■ **Task instructions**:
Give back exactly the lines of the data below, starting with the line that has "modding 社区决定的。直到安卓冰淇淋三明治发布之前，它们才被合并到 AOSP，并一直延续至今，尽管有一些细微的改进和润色。" and going on through the line that has "你知道以前有什么 Android 功能是根用户专有的吗？请在下面的评论区告诉我们".
=== Provided information ===
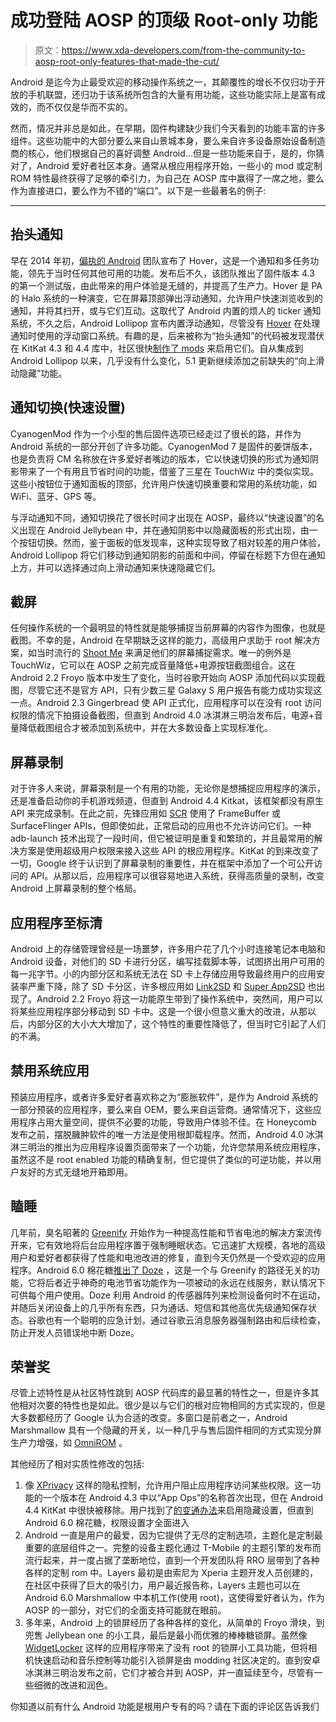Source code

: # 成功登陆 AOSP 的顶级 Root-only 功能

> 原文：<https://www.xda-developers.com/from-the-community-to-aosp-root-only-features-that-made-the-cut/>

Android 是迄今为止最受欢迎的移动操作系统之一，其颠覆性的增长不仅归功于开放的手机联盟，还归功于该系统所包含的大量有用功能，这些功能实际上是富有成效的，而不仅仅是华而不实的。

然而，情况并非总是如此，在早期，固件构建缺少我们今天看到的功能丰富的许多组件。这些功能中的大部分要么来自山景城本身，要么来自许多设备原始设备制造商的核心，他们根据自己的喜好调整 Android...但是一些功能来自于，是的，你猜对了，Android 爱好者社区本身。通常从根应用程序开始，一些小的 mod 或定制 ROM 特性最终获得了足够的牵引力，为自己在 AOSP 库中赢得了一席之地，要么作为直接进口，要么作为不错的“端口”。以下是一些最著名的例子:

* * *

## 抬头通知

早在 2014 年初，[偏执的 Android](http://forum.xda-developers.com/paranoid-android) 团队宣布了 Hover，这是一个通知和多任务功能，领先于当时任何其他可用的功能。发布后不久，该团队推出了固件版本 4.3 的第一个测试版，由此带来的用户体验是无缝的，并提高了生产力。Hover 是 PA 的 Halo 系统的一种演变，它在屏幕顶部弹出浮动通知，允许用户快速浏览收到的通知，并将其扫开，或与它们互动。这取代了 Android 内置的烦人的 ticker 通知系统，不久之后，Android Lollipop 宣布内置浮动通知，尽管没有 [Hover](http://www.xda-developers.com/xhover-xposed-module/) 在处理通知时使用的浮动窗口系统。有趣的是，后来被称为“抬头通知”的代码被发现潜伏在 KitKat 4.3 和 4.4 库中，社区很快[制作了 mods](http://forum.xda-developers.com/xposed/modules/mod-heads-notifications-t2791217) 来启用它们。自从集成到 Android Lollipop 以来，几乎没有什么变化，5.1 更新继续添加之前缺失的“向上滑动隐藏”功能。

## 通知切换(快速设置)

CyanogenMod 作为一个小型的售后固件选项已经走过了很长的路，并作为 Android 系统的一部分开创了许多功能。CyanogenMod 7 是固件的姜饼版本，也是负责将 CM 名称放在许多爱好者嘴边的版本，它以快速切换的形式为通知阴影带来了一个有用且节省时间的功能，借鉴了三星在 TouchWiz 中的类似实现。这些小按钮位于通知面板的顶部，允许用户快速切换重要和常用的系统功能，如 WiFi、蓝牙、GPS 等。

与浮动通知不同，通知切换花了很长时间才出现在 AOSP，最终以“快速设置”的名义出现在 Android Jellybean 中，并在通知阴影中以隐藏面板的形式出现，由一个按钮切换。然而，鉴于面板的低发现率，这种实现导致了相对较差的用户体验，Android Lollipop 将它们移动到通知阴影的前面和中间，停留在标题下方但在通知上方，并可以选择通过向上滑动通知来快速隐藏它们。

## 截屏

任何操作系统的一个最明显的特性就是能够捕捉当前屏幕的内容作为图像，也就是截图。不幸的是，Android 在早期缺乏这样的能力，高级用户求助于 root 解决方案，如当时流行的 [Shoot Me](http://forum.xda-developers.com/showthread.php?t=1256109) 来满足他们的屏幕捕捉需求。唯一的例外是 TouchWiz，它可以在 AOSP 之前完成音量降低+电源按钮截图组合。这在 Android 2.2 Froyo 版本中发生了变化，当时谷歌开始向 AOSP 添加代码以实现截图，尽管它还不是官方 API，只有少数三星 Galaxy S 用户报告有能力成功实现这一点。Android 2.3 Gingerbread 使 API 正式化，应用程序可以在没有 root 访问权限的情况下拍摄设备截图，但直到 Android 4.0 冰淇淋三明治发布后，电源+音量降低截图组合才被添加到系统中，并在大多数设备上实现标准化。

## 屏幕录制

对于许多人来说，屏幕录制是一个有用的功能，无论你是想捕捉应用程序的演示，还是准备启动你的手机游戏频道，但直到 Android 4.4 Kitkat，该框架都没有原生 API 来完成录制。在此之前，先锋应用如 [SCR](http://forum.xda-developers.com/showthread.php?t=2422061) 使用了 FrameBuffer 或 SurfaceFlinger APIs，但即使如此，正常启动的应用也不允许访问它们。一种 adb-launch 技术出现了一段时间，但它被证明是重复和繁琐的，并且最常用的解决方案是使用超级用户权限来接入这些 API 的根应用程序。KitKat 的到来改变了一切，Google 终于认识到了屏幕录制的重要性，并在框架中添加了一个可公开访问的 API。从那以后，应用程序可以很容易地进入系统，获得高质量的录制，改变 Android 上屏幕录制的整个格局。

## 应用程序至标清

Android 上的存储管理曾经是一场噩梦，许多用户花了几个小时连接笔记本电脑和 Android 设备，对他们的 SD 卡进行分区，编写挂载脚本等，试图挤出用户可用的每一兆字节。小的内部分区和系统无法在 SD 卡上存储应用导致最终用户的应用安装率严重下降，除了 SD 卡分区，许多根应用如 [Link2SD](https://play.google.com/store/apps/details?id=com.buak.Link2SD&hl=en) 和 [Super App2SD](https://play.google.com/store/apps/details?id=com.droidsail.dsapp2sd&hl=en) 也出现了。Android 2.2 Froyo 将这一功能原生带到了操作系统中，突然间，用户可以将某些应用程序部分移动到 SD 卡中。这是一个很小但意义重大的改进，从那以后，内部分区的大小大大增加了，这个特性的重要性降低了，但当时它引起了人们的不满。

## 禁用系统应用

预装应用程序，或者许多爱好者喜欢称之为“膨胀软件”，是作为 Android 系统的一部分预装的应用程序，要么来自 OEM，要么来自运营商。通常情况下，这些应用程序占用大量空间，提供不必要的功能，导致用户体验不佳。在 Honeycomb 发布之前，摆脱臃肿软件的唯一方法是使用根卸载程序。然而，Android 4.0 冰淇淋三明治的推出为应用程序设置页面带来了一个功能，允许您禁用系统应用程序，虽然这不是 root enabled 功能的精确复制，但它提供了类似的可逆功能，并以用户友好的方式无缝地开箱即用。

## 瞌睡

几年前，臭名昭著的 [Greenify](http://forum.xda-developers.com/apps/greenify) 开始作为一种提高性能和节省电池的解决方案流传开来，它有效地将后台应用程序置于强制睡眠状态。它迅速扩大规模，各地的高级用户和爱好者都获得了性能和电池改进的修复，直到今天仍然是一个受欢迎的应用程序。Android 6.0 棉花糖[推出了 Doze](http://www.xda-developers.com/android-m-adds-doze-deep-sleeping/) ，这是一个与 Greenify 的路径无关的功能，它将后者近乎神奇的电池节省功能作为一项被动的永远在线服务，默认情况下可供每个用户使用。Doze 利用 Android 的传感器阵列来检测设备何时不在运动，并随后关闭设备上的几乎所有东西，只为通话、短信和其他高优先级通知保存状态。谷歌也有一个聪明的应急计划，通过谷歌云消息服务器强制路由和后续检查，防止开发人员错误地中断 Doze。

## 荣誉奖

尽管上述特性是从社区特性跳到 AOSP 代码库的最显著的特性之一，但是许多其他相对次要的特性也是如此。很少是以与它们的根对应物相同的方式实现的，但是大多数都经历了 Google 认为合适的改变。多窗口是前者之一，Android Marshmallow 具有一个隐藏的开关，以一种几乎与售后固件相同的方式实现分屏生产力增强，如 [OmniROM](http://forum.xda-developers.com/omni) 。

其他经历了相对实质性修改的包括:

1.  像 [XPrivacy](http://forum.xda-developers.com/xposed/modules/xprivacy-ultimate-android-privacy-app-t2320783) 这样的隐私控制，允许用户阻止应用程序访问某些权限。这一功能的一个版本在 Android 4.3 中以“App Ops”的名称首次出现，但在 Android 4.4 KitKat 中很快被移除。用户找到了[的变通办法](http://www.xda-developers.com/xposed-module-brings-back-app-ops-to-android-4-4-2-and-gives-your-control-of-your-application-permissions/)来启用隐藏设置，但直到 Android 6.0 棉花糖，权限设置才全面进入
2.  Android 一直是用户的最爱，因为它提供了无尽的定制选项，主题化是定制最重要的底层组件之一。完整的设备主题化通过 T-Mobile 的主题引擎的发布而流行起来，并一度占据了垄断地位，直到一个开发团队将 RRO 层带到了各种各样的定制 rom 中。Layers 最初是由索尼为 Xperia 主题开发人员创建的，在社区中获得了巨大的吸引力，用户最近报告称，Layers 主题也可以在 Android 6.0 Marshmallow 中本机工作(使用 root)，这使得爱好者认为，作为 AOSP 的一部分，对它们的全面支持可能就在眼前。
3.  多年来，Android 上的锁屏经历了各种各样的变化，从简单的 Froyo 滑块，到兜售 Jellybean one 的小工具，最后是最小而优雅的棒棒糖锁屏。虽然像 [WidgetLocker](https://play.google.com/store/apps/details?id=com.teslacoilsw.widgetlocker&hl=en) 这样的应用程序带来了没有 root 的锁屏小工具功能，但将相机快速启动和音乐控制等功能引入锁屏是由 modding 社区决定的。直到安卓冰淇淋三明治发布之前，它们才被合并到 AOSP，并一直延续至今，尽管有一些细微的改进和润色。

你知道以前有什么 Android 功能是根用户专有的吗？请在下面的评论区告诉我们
===
=== Provided information ===
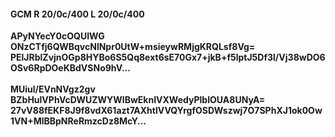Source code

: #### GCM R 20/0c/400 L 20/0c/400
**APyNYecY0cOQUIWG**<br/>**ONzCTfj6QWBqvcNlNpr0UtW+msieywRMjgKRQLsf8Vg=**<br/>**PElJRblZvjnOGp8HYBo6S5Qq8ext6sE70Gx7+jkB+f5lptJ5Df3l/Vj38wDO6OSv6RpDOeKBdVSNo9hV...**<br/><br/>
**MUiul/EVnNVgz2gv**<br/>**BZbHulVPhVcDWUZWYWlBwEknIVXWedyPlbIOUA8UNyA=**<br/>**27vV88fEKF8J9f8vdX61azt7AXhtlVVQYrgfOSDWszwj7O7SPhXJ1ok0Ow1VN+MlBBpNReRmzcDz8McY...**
===
■ **Answer to this task**:
3.  多年来，Android 上的锁屏经历了各种各样的变化，从简单的 Froyo 滑块，到兜售 Jellybean one 的小工具，最后是最小而优雅的棒棒糖锁屏。虽然像 [WidgetLocker](https://play.google.com/store/apps/details?id=com.teslacoilsw.widgetlocker&hl=en) 这样的应用程序带来了没有 root 的锁屏小工具功能，但将相机快速启动和音乐控制等功能引入锁屏是由 modding 社区决定的。直到安卓冰淇淋三明治发布之前，它们才被合并到 AOSP，并一直延续至今，尽管有一些细微的改进和润色。

你知道以前有什么 Android 功能是根用户专有的吗？请在下面的评论区告诉我们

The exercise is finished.